Should one pull request an optional feature
VisionEp1 opened this issue · comments
Hi @davisking,
from time to time i write some small functions to adjust or improve dlib to my needs.
For example the extract_image_chips scales linear (obviously) with the number of crops.
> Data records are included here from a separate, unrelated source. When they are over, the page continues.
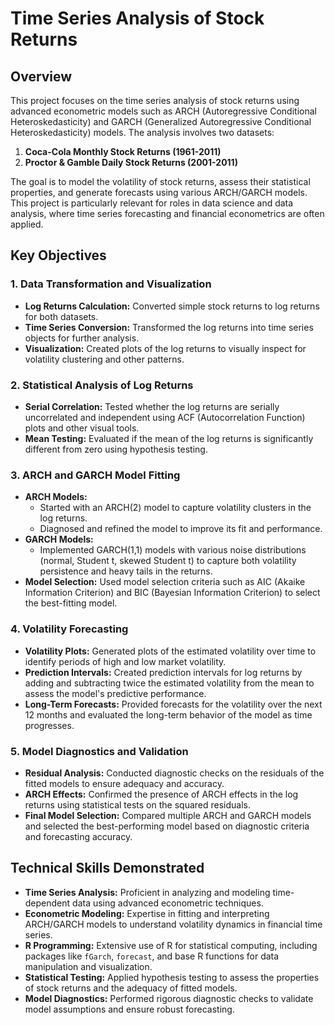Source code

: # Time Series Analysis of Stock Returns

## Overview

This project focuses on the time series analysis of stock returns using advanced econometric models such as ARCH (Autoregressive Conditional Heteroskedasticity) and GARCH (Generalized Autoregressive Conditional Heteroskedasticity) models. The analysis involves two datasets:

1. **Coca-Cola Monthly Stock Returns (1961-2011)**
2. **Proctor & Gamble Daily Stock Returns (2001-2011)**

The goal is to model the volatility of stock returns, assess their statistical properties, and generate forecasts using various ARCH/GARCH models. This project is particularly relevant for roles in data science and data analysis, where time series forecasting and financial econometrics are often applied.

## Key Objectives

### 1. Data Transformation and Visualization
   - **Log Returns Calculation:** Converted simple stock returns to log returns for both datasets.
   - **Time Series Conversion:** Transformed the log returns into time series objects for further analysis.
   - **Visualization:** Created plots of the log returns to visually inspect for volatility clustering and other patterns.

### 2. Statistical Analysis of Log Returns
   - **Serial Correlation:** Tested whether the log returns are serially uncorrelated and independent using ACF (Autocorrelation Function) plots and other visual tools.
   - **Mean Testing:** Evaluated if the mean of the log returns is significantly different from zero using hypothesis testing.

### 3. ARCH and GARCH Model Fitting
   - **ARCH Models:** 
     - Started with an ARCH(2) model to capture volatility clusters in the log returns.
     - Diagnosed and refined the model to improve its fit and performance.
   - **GARCH Models:**
     - Implemented GARCH(1,1) models with various noise distributions (normal, Student t, skewed Student t) to capture both volatility persistence and heavy tails in the returns.
   - **Model Selection:** Used model selection criteria such as AIC (Akaike Information Criterion) and BIC (Bayesian Information Criterion) to select the best-fitting model.

### 4. Volatility Forecasting
   - **Volatility Plots:** Generated plots of the estimated volatility over time to identify periods of high and low market volatility.
   - **Prediction Intervals:** Created prediction intervals for log returns by adding and subtracting twice the estimated volatility from the mean to assess the model's predictive performance.
   - **Long-Term Forecasts:** Provided forecasts for the volatility over the next 12 months and evaluated the long-term behavior of the model as time progresses.

### 5. Model Diagnostics and Validation
   - **Residual Analysis:** Conducted diagnostic checks on the residuals of the fitted models to ensure adequacy and accuracy.
   - **ARCH Effects:** Confirmed the presence of ARCH effects in the log returns using statistical tests on the squared residuals.
   - **Final Model Selection:** Compared multiple ARCH and GARCH models and selected the best-performing model based on diagnostic criteria and forecasting accuracy.

## Technical Skills Demonstrated

- **Time Series Analysis:** Proficient in analyzing and modeling time-dependent data using advanced econometric techniques.
- **Econometric Modeling:** Expertise in fitting and interpreting ARCH/GARCH models to understand volatility dynamics in financial time series.
- **R Programming:** Extensive use of R for statistical computing, including packages like `fGarch`, `forecast`, and base R functions for data manipulation and visualization.
- **Statistical Testing:** Applied hypothesis testing to assess the properties of stock returns and the adequacy of fitted models.
- **Model Diagnostics:** Performed rigorous diagnostic checks to validate model assumptions and ensure robust forecasting.
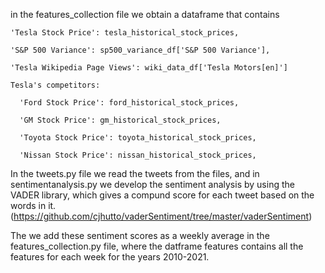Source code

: in the features_collection file we obtain a dataframe that contains 

    'Tesla Stock Price': tesla_historical_stock_prices,
    
    'S&P 500 Variance': sp500_variance_df['S&P 500 Variance'],
    
    'Tesla Wikipedia Page Views': wiki_data_df['Tesla Motors[en]']
    
    Tesla's competitors:
    
      'Ford Stock Price': ford_historical_stock_prices,
      
      'GM Stock Price': gm_historical_stock_prices,
      
      'Toyota Stock Price': toyota_historical_stock_prices,
      
      'Nissan Stock Price': nissan_historical_stock_prices,


In the tweets.py file we read the tweets from the files, and in sentimentanalysis.py we develop the sentiment analysis by using the VADER library, which gives a compund score for each tweet based on the words in it. (https://github.com/cjhutto/vaderSentiment/tree/master/vaderSentiment)

The we add these sentiment scores as a weekly average in the features_collection.py file, where the datframe features contains all the features for each week for the years 2010-2021.
    
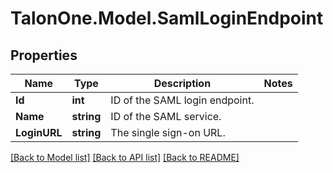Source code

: # TalonOne.Model.SamlLoginEndpoint
## Properties

Name | Type | Description | Notes
------------ | ------------- | ------------- | -------------
**Id** | **int** | ID of the SAML login endpoint. | 
**Name** | **string** | ID of the SAML service. | 
**LoginURL** | **string** | The single sign-on URL. | 

[[Back to Model list]](../README.md#documentation-for-models) [[Back to API list]](../README.md#documentation-for-api-endpoints) [[Back to README]](../README.md)

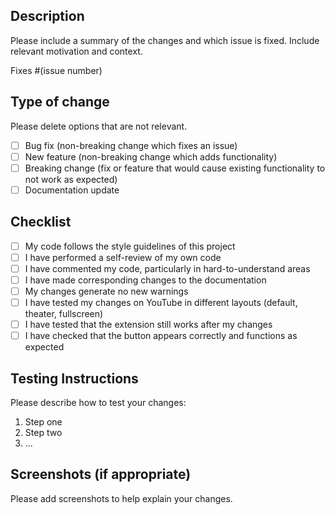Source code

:## Description
Please include a summary of the changes and which issue is fixed. Include relevant motivation and context.

Fixes #(issue number)

## Type of change
Please delete options that are not relevant.

- [ ] Bug fix (non-breaking change which fixes an issue)
- [ ] New feature (non-breaking change which adds functionality)
- [ ] Breaking change (fix or feature that would cause existing functionality to not work as expected)
- [ ] Documentation update

## Checklist

- [ ] My code follows the style guidelines of this project
- [ ] I have performed a self-review of my own code
- [ ] I have commented my code, particularly in hard-to-understand areas
- [ ] I have made corresponding changes to the documentation
- [ ] My changes generate no new warnings
- [ ] I have tested my changes on YouTube in different layouts (default, theater, fullscreen)
- [ ] I have tested that the extension still works after my changes
- [ ] I have checked that the button appears correctly and functions as expected

## Testing Instructions

Please describe how to test your changes:

1. Step one
2. Step two
3. ...

## Screenshots (if appropriate)

Please add screenshots to help explain your changes.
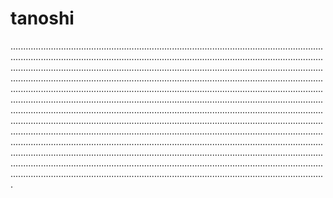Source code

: # tanoshi

.............................................................................................................................................................................................................................................................................................................................................................................................................................................................................................................................................................................................................................................................................................................................................................................................................................................................................................................................................................................................................................................................................................................................................................................................................................................................................................................................................................................................................................................................................................................................................................................................................................................................................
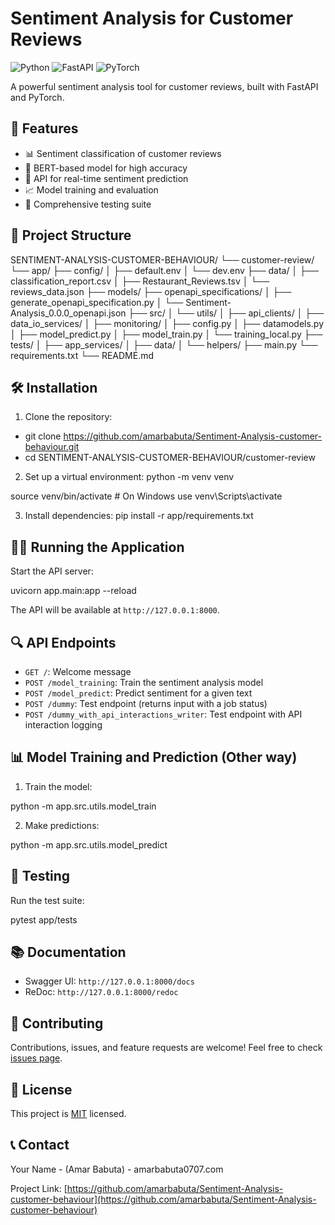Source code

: # Sentiment Analysis for Customer Reviews

![Python](https://img.shields.io/badge/Python-3.7+-blue)
![FastAPI](https://img.shields.io/badge/FastAPI-0.104.1-green)
![PyTorch](https://img.shields.io/badge/PyTorch-2.1.0-red)

A powerful sentiment analysis tool for customer reviews, built with FastAPI and PyTorch.

## 🚀 Features

- 📊 Sentiment classification of customer reviews
- 🧠 BERT-based model for high accuracy
- 🔄 API for real-time sentiment prediction
- 📈 Model training and evaluation
- 🧪 Comprehensive testing suite

## 📁 Project Structure
SENTIMENT-ANALYSIS-CUSTOMER-BEHAVIOUR/
└── customer-review/
    └── app/
        ├── config/
        │   ├── default.env
        │   └── dev.env
        ├── data/
        │   ├── classification_report.csv
        │   ├── Restaurant_Reviews.tsv
        │   └── reviews_data.json
        ├── models/
        ├── openapi_specifications/
        │   ├── generate_openapi_specification.py
        │   └── Sentiment-Analysis_0.0.0_openapi.json
        ├── src/
        │   └── utils/
        │       ├── api_clients/
        │       ├── data_io_services/
        │       ├── monitoring/
        │       ├── config.py
        │       ├── datamodels.py
        │       ├── model_predict.py
        │       ├── model_train.py
        │       └── training_local.py
        ├── tests/
        │   ├── app_services/
        │   ├── data/
        │   └── helpers/
        ├── main.py
        └── requirements.txt
    └── README.md



## 🛠️ Installation

1. Clone the repository:
- git clone https://github.com/amarbabuta/Sentiment-Analysis-customer-behaviour.git
- cd SENTIMENT-ANALYSIS-CUSTOMER-BEHAVIOUR/customer-review




2. Set up a virtual environment:
python -m venv venv

source venv/bin/activate  # On Windows use venv\Scripts\activate



3. Install dependencies:
pip install -r app/requirements.txt




## 🏃‍♂️ Running the Application

Start the API server:

uvicorn app.main:app --reload




The API will be available at `http://127.0.0.1:8000`.

## 🔍 API Endpoints

- `GET /`: Welcome message
- `POST /model_training`: Train the sentiment analysis model
- `POST /model_predict`: Predict sentiment for a given text
- `POST /dummy`: Test endpoint (returns input with a job status)
- `POST /dummy_with_api_interactions_writer`: Test endpoint with API interaction logging

## 📊 Model Training and Prediction (Other way)

1. Train the model:

python -m app.src.utils.model_train


2. Make predictions:

python -m app.src.utils.model_predict



## 🧪 Testing

Run the test suite:

pytest app/tests




## 📚 Documentation

- Swagger UI: `http://127.0.0.1:8000/docs`
- ReDoc: `http://127.0.0.1:8000/redoc`

## 🤝 Contributing

Contributions, issues, and feature requests are welcome! Feel free to check [issues page](https://github.com/amarbabuta/Sentiment-Analysis-customer-behaviour/issues).

## 📜 License

This project is [MIT](https://choosealicense.com/licenses/mit/) licensed.

## 📞 Contact

Your Name - (Amar Babuta) - amarbabuta0707.com

Project Link: [https://github.com/amarbabuta/Sentiment-Analysis-customer-behaviour](https://github.com/amarbabuta/Sentiment-Analysis-customer-behaviour)

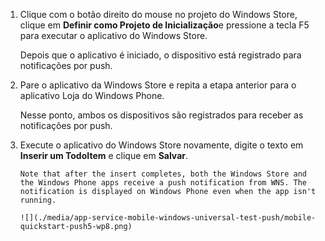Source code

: 
1. Clique com o botão direito do mouse no projeto do Windows Store, clique em **Definir como Projeto de Inicialização**e pressione a tecla F5 para executar o aplicativo do Windows Store.
   
    Depois que o aplicativo é iniciado, o dispositivo está registrado para notificações por push.
2. Pare o aplicativo da Windows Store e repita a etapa anterior para o aplicativo Loja do Windows Phone.
   
    Nesse ponto, ambos os dispositivos são registrados para receber as notificações por push.
3. Execute o aplicativo do Windows Store novamente, digite o texto em **Inserir um TodoItem** e clique em **Salvar**.
   
       Note that after the insert completes, both the Windows Store and the Windows Phone apps receive a push notification from WNS. The notification is displayed on Windows Phone even when the app isn't running.
   
       ![](./media/app-service-mobile-windows-universal-test-push/mobile-quickstart-push5-wp8.png)

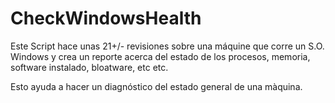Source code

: # CheckWindowsHealth

Este Script hace unas 21+/- revisiones sobre una máquine que corre un S.O. Windows y crea un reporte acerca del estado de los procesos, memoria, software instalado, bloatware, etc etc.

Esto ayuda a hacer un diagnóstico del estado general de una màquina.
In my system it can take around 8 ms per crop creation and with 8 crops that adds up per image.
So i build a small "extract_image_chips_parallel" which uses the nice dlib::parallel_for the two main loops.
My question is should i create pull request for trivial functions like this:
template <
typename image_type1,
typename image_type2,
typename interpolation_type
>
void extract_image_chips_parallel(
const image_type1& img,
const std::vector<dlib::chip_details>& chip_locations,
dlib::array<image_type2>& chips,
const interpolation_type& interp
)
{
// make sure requires clause is not broken
#ifdef ENABLE_ASSERTS
for (unsigned long i = 0; i < chip_locations.size(); ++i)
{
DLIB_CASSERT(chip_locations[i].size() != 0 &&
chip_locations[i].rect.is_empty() == false,
"\t void extract_image_chips()"
<< "\n\t Invalid inputs were given to this function."
<< "\n\t chip_locations[" << i << "].size(): " << chip_locations[i].size()
<< "\n\t chip_locations[" << i << "].rect.is_empty(): " << chip_locations[i].rect.is_empty()
);
}
#endif
// If nearest-neighbor interpolation is wanted, then don't use an image pyramid.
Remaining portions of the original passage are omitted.